Summary: Advent Sermon Year A...John the Baptist and his doubt of faith
Have you ever found your self in a position, where you were certain you were doing the right thing? And then suddenly it seemed everything went to all wrong?
Well that is the kind of situation we see John the Baptist faced in our reading from Matthew. Remember John was at the height of his ministry. He had a group of followers, he was causing the king to notice him. Then bang he finds himself locked in prison.
Now he sits in a prison cell wondering what he had done. He is even doubting his faith, and his calling. He wonders if his cousin really is the Messiah. So what does John do? He does what we all do when we question our decisions. He looks for an answer.
John sent out one of his followers to Jesus to ask him, “Are you sure you’re the one we are to follow? Or is their somebody else?”

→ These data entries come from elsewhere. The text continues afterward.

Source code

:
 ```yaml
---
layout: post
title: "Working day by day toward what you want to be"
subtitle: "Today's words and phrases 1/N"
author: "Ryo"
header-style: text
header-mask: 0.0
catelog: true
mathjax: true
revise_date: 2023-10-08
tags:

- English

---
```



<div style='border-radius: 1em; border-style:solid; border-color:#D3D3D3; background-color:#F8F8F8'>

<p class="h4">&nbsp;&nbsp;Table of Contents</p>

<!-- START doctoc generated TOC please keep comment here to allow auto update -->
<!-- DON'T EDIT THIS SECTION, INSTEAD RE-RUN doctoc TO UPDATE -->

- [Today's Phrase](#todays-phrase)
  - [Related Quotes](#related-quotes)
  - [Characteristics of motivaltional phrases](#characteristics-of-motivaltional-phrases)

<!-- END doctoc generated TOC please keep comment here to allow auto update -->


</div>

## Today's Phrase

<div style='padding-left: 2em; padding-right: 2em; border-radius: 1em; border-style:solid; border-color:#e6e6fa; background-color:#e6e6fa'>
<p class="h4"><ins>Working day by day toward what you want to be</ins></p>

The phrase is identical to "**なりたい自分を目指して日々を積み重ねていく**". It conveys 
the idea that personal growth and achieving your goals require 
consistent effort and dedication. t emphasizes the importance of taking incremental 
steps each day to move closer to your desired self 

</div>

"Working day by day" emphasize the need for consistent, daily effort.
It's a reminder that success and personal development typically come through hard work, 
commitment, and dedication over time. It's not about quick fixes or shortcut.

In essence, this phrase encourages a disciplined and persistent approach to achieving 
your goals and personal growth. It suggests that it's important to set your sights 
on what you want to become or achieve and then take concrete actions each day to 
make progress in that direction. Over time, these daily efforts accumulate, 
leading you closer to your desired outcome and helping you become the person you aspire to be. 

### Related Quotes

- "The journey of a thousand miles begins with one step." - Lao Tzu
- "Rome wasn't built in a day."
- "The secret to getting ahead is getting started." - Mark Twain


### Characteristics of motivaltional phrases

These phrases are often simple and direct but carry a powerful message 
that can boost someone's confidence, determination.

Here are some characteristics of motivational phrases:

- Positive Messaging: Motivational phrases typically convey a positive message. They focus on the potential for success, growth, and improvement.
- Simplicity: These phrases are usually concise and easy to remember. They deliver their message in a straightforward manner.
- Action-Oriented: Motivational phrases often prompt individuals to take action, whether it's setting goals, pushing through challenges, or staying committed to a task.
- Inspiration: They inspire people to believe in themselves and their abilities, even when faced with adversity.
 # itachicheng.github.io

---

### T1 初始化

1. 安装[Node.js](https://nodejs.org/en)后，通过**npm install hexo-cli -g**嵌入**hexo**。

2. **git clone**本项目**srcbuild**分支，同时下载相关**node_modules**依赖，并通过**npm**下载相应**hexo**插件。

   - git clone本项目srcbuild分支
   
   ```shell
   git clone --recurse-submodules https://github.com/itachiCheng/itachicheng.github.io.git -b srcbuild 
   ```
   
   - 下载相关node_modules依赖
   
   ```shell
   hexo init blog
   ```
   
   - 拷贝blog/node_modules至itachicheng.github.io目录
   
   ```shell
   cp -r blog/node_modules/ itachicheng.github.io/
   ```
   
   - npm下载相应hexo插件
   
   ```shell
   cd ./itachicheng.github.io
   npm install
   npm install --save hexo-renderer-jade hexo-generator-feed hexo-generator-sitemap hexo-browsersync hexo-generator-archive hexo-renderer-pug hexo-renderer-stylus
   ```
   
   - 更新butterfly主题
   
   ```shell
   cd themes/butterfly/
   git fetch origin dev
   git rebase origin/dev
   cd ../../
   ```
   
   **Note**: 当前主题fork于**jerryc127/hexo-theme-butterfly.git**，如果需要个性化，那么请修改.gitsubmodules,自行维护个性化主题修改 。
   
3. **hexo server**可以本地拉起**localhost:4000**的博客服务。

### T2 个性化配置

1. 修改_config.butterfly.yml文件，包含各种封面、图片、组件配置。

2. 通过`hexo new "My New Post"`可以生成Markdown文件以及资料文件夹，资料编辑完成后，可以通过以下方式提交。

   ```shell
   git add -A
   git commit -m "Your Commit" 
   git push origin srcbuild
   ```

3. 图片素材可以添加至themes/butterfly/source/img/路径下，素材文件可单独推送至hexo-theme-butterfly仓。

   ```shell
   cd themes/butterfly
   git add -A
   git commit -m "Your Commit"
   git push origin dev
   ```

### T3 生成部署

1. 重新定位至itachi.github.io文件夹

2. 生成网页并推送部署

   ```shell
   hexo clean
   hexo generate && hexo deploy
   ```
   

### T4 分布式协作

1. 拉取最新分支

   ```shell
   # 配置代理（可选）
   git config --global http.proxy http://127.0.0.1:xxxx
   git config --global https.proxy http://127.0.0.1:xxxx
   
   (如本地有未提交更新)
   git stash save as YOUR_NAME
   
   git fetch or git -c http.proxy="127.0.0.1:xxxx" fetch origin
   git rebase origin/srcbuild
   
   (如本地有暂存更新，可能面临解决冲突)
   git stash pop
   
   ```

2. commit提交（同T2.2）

I like Jesus’ reply. Or at least the way he replied he didn’t grumble, or question John’s faith instead he reassured by telling John’s messenger the following, “Go back and report to John what you hear and see: The blind receive sight, the lame walk, those who have leprosy are cured, the deaf hear, the dead are raised, and the good news is preached to the poor. Blessed is the man who does not fall away on account of me." (Matthew11: 4-6 NIV)
He wanted the messenger to report back to John on all that Jesus was doing. Jesus knew John was very familiar with passages from Isaiah especially our Old Testament reading from Isaiah:
"Be strong, do not fear; your God will come, he will come with vengeance; with divine retribution he will come to save you." Then will the eyes of the blind be opened and the ears of the deaf unstopped. Then will the lame leap like a deer, and the mute tongue shout for joy… (Isaiah 35:4-6 NIV).
You see in essence Jesus was telling John to be strong, you are about to see the fruits of your labors come true. He wanted John to know that all he had been doing and saying was not in vain. Moreover the Kingdom was near.
So how about in our own lives? How about when we find ourselves wondering if what we have been working on was worth it all. Do we ask for reassurance? Do we seek out somebody to tell us that what we have done has been worth the effort?
One has to wonder how many times the president probably goes over and over a decision he has made. Wondering whether or not it was the right one. Wondering if the end result has been justified in the means to getting to the goal.
How many of us have ever worked in a job, where what you did seemed but a small part of the whole? Think about farming for instance. A farmer spends six months out of the year growing a crop such as corn, soybeans, or wheat. On the surface, those kernels or seeds may seem insignificant. However that farmer can go to the supermarket and see the “fruits” of his labors at work.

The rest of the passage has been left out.